- Theatrical release poster
- Directed by: Poh Si Teng
- Produced by: Poh Si Teng; Kirstine Barfod; Reem Haddad;
- Cinematography: Ibrahim Al Otla; Chris Renteria;
- Edited by: Christopher White; Ema Ryan Yamazaki;
- Music by: Suad Bushnaq
- Production company: Tiny Boxer Films
- Distributed by: Watermelon Pictures
- Release dates: January 23, 2026 (Sundance); August 14, 2026 (United States);
- Running time: 93 minutes
- Countries: United States; State of Palestine; Malaysia; Qatar;
- Languages: English; Arabic;
- Box office: $1 million

= American Doctor =

2026 documentary film by Poh Si Teng

American Doctor is a 2026 documentary film directed by Poh Si Teng. The film follows three American physicians of diverse backgrounds who travel to Gaza to provide medical aid during the conflict.

It premiered in the U.S. Documentary Competition at the 2026 Sundance Film Festival on January 23, 2026, and was released in the United States on August 14, 2026, by Watermelon Pictures.

==Premise==
The film follows three American physicians of different backgrounds. Dr. Mark Perlmutter is a Jewish American orthopedic surgeon from North Carolina; Dr. Thaer Ahmad is a Palestinian American emergency physician from Chicago; and Dr. Feroze Sidhwa is a trauma surgeon from California of Pakistani Parsi heritage. The three doctors operated primarily out of Nasser Hospital in Khan Younis during two visits to Gaza, before and after the 2025 ceasefire.

In an opening scene, Perlmutter demands that Teng show an unblurred photograph of babies killed in a missile strike, arguing that blurring the images would obscure the reality of events. The film documents the doctors' work in operating rooms and hospital corridors, their media appearances upon returning to the United States, and the death threats some received as a result of their public advocacy. The film also documents the particular difficulty Ahmad faced gaining entry to Gaza due to his Palestinian heritage, despite holding the same American credentials as his colleagues.

==Production==
Poh Si Teng is a Malaysia-born, New York-based journalist and filmmaker.
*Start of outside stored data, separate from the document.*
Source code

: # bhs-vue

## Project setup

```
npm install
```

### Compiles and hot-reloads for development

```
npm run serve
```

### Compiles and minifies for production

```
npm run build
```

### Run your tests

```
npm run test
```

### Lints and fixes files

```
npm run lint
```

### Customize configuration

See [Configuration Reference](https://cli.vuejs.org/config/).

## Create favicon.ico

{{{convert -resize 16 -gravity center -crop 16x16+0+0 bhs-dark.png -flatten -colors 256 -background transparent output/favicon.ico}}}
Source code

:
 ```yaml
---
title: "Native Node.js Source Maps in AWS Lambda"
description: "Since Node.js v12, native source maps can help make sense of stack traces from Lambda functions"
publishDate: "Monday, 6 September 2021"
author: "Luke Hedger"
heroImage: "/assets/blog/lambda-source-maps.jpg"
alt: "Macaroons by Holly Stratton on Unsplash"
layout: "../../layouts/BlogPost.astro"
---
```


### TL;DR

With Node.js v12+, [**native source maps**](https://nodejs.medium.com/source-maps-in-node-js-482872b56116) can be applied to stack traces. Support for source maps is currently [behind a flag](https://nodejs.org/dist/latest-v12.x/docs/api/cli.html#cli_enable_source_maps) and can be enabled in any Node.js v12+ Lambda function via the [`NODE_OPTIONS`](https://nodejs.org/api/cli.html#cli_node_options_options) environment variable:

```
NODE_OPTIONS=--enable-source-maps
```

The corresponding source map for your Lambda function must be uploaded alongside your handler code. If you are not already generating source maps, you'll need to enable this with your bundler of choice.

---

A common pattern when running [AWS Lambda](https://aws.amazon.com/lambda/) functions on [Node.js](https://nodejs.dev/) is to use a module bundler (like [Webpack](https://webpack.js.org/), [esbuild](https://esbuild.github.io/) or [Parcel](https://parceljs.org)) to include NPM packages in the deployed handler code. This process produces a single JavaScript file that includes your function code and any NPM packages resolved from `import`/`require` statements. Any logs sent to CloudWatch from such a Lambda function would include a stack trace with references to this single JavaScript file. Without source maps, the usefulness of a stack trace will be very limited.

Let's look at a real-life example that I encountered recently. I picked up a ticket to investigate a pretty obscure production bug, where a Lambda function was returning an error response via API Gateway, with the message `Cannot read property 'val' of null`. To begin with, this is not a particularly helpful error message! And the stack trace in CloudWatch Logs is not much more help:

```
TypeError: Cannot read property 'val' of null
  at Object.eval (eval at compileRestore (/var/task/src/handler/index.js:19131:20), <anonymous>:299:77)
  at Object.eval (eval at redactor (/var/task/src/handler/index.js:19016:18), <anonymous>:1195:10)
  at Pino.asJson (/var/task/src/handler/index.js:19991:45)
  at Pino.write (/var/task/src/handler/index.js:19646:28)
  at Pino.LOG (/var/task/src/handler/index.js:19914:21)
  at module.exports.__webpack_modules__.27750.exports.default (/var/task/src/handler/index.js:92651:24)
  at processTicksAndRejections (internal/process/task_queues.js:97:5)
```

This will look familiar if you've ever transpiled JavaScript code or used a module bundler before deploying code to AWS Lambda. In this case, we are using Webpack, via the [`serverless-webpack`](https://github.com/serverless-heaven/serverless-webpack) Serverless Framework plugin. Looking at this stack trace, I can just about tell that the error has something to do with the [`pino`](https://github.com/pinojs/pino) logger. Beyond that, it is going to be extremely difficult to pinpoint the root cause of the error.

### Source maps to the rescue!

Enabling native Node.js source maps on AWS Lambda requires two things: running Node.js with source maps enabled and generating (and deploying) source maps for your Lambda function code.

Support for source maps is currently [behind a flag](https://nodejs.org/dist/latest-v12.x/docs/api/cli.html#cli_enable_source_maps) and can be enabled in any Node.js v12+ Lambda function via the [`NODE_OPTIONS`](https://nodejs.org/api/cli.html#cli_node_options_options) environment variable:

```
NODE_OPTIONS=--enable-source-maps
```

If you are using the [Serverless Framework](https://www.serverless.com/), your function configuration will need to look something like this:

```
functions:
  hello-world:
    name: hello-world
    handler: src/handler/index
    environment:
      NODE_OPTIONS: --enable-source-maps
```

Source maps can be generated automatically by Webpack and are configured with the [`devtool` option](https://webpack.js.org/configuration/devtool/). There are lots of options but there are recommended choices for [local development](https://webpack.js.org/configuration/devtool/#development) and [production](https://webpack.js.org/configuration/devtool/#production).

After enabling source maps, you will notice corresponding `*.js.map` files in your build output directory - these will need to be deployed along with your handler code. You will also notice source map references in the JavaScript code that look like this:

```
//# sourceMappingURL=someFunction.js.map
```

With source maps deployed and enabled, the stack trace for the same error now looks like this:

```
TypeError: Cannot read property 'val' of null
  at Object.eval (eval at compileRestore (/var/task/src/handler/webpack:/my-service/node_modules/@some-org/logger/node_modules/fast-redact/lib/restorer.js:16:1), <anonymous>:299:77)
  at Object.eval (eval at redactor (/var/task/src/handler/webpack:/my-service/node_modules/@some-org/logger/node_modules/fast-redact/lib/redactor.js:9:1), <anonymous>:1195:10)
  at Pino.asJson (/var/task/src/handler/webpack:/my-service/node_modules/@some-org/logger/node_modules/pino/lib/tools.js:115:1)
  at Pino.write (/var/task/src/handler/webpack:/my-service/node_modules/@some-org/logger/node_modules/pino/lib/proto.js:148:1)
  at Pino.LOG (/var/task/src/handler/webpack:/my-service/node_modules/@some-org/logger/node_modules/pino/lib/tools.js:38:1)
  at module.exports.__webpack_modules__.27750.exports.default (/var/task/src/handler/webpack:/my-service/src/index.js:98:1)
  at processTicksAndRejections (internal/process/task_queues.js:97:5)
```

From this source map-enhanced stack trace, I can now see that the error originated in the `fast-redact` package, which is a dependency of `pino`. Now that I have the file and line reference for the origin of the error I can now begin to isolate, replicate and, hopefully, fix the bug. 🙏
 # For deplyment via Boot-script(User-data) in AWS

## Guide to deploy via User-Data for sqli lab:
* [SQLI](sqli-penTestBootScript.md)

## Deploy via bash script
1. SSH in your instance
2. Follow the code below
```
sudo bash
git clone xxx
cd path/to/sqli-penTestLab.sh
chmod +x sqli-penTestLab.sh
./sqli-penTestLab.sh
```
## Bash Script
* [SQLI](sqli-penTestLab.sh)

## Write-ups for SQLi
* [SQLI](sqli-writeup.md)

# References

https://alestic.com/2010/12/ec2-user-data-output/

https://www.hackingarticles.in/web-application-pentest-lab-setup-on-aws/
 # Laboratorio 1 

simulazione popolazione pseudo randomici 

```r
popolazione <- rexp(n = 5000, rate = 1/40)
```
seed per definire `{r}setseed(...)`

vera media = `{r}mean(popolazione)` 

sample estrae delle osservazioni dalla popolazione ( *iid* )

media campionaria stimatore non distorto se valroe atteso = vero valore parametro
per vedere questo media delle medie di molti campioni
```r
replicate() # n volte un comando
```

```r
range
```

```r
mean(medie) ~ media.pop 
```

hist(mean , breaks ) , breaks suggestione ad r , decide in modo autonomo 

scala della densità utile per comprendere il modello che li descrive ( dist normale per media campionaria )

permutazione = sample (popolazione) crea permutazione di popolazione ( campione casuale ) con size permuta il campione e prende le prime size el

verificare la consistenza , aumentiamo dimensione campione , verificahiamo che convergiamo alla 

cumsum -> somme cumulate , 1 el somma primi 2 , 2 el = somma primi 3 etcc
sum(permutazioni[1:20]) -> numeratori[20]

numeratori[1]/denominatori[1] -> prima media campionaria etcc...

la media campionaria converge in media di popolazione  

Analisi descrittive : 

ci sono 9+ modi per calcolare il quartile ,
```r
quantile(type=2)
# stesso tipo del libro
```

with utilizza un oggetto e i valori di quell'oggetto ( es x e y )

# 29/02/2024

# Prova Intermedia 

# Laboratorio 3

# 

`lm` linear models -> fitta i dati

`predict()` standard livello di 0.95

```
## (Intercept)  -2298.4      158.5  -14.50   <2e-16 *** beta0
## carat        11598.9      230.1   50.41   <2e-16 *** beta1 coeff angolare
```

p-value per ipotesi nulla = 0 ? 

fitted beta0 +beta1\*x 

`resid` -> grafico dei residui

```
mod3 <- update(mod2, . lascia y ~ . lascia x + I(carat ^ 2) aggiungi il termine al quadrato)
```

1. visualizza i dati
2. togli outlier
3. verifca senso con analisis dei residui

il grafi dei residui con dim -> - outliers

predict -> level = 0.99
She previously worked as a documentary commissioner for Al Jazeera English, a grants director at the International Documentary Association, and a journalist for the New York Times and ABC News. She produced St. Louis Superman and Patrice: The Movie.

Teng described her decision to make the film as personal desperation. "A year into the genocide, I didn't have any more words. I was very angry. And then came despair," she said at CPH:DOX in March 2026. She quit her job as a creative executive at ABC and spent approximately $150,000 of her personal savings to begin production, later raising nearly $200,000 in donations during fundraising trips to Malaysia. Production ran from December 2024 to December 2025. This film marks her feature directorial debut.

The film's two Gaza-based cinematographers, Ibrahim Al Otla and Christopher Renteria, filmed embedded with the doctors while themselves facing food shortages and the threat of bombardment. They uploaded footage daily via a balcony at Nasser Hospital that was later destroyed in an Israeli strike that killed 22 people including journalists and medical workers.

The production team includes producers Kirstine Barfod (known for The Cave) and Reem Haddad, with executive producers Simon Kilmurry and Hamza Ali. The film features music by composer Suad Bushnaq.

==Release==
American Doctor had its world premiere in the U.S. Documentary Competition section at the 2026 Sundance Film Festival on January 23, 2026. It also screened at the 2026 South by Southwest Film & TV Festival, Thessaloniki International Documentary Festival, True/False Film Festival, CPH:DOX, and the Hot Docs Canadian International Documentary Festival, where it won the Audience Award. In April 2026, Watermelon Pictures acquired distribution rights to the film. It was released in the United States on August 14, 2026.

==Reception==
 Metacritic, which uses a weighted average, assigned the film a score of 86 out of 100, based on 12 critics, indicating "universal acclaim".

Variety called the film's thesis "sharpest when depicting Perlmutter," praising Teng for revealing "the inherent inequality in whose stories get told, and who's allowed to be angry, indignant and morally correct." RogerEbert.com found it "a formidable debut, an unflinching view of a story we've heard about but might not fully understand," noting minor first-film issues including occasional intrusive music. Collider gave the film a 9/10, naming it as "one of the most important documentaries to come out of Sundance."

The Council on American-Islamic Relations called on streaming platforms worldwide to distribute the film, naming its subjects as "three heroic Americans" who show "the reality of Israel's genocide in Gaza."